### To do
Which lines of the records contain the word "when"? Show each of them.

○ ○ ○ ○ ○

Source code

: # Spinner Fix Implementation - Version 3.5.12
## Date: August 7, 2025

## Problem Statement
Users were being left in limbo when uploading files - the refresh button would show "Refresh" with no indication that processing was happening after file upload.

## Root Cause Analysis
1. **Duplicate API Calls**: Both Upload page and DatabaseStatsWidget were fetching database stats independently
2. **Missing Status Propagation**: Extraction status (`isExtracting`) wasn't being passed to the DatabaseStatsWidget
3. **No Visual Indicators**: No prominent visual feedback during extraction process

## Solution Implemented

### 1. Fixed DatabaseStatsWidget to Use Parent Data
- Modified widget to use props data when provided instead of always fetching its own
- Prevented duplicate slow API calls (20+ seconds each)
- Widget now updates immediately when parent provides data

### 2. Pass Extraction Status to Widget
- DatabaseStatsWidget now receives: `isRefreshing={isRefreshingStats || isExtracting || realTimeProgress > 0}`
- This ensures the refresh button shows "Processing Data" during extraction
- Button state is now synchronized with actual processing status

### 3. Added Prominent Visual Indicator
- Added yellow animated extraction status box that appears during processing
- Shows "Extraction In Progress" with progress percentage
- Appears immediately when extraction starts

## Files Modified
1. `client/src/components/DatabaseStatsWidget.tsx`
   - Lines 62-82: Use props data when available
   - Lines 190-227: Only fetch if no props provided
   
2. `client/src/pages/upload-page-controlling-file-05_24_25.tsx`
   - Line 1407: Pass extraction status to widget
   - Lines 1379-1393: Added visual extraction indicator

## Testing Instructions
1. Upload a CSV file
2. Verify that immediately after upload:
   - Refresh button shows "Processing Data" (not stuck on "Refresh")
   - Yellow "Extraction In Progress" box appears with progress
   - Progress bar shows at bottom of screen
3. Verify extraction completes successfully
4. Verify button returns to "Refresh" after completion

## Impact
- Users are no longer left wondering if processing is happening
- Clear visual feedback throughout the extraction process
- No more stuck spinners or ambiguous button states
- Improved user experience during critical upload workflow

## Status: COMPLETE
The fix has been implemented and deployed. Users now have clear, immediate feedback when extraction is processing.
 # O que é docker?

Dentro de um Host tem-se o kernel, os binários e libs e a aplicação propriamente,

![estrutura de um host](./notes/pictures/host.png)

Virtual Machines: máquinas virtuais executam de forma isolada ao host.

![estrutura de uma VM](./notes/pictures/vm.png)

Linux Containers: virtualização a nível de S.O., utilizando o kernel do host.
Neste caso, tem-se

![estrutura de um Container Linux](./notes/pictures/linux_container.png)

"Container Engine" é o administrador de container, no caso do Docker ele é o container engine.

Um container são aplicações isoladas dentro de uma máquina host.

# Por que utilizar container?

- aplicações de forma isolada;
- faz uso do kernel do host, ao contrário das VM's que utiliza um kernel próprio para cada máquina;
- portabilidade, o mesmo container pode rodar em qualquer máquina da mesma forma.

○ ○ ○ ○ ○

### Output for this exercise
Users were being left in limbo when uploading files - the refresh button would show "Refresh" with no indication that processing was happening after file upload.
- Modified widget to use props data when provided instead of always fetching its own
- Widget now updates immediately when parent provides data
- Appears immediately when extraction starts
   - Lines 62-82: Use props data when available
The fix has been implemented and deployed. Users now have clear, immediate feedback when extraction is processing.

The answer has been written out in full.